Eike Schmidt, director of Italy’s most important museum, is working on an ambitious project called Uffizi Difussi, which would entail a “delocalization” that will lead the gallery to spread its archive of art pieces throughout the city and region, outside the walls of Florence, making available to the public many works “hidden” in the deposits thanks to their exposure in museum spaces throughout Tuscany.
This will be done according to a principle that takes into account the identity and territory of the chosen places. One of Uffizi Diffusi’s goals is to cope with the challenges linked to over tourism.
We must be prepared for the return of global and massive tourism, when the pandemic ends. The idea of polycentrism is virtuous because it will spread tourism over several centers of attraction, and will make them participate in the economic flowering. We need to think more and more in terms of a region of art, and not just a city of art.
Eike Schmidt, Uffizi’s director
For the moment, Schmidt has announced five locations: the Villa Medicea of Careggi, the Museum of the Battle of Anghiari, the Civic Museum of Pescia, the Visitor Center of the National Park of the Casentino Forests Monte Falterona and Campigna and the Villa Medicea “Ambrogiana” of Montelupo, once the site of the judicial psychiatric hospital, “whose recovery will represent a very important acquisition for the entire national museum landscape.
The museums that will enter the Uffizi “network” will therefore contribute to slow tourism, connecting to all the activities that this entails: from food and wine to sports, within a system of reciprocity.
The widespread museum will give the model of the twenty-first century, already adopted in England at the Tate and the Victoria and Albert Museum. We will be the first in Italy.
Eike Schmidt, Uffizi’s director
“We are working on a collaboration that is no longer occasional with peripheral museums,” said Schmidt. “Even far beyond the periphery, in the open countryside. Despite the fact that Florence’s city walls were torn down by Poggi in 1865, I still notice a lot of antithesis between the city and the outside, ‘the contado’ as it was called in the eighteenth and nineteenth centuries in a very positive way.”
For the Uffizi, the collaboration with other Tuscan entities is an advantage because the Uffizi not only has the duty to protect the works of art, but also to communicate and make accessible those that lie in their archives. “Let’s be clear that it’s not a question of expanding like the Uffizi, but of working in absolute parity with smaller realities to develop projects together,” said Schmidt.
The choice of the works and of the places where to exhibit them will take into account not only the tourist opportunity, but first of all the identity of a territory and of those who live there. “The experience of the exhibition of the Tavola Doria, a copy of the legendary Battle of Anghiari by Leonardo, has doubled the number of visitors to the Museum of Anghiari, and this will be the path that we will follow.”
In 2021, Schmidt hopes to bring to Castagno di Andrea the portrait of Dante made by Andrea Del Castagno himself, after the restoration at the Opificio.

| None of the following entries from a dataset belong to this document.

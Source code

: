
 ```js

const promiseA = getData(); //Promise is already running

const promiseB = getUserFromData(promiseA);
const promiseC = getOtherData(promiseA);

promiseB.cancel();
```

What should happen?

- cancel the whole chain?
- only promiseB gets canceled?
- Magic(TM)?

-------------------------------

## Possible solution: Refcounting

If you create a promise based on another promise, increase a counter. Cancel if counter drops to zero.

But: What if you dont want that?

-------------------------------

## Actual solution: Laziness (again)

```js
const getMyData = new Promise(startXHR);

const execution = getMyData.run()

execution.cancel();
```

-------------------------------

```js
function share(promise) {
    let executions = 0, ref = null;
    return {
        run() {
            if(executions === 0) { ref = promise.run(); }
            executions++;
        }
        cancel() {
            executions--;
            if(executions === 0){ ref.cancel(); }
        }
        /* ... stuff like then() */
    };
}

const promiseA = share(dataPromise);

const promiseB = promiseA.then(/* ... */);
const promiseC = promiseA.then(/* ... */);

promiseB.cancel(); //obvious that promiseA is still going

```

In this case, the place has not only a link with the artist, but also with the subject depicted: Castagno has a decisive role in the life of Dante, who stayed there before being condemned to exile.
At Careggi, the propelling center of humanism, the Uffizi will contribute to the choral operation led by the President of the Region, Eugenio Giani, by exhibiting works related to the birth of Ficino’s Neoplatonic Academy, which was based in the villa, and which will illustrate the moment of philological study of classical Greek and Latin literature.
In some cases, recovery works will be necessary. The most considerable, in Montelupo, an operation of international relevance, as well as the recovery of an exceptional asset: more than 20 thousand square meters in size, the architecture of the sixteenth century that has resisted almost untouched by time.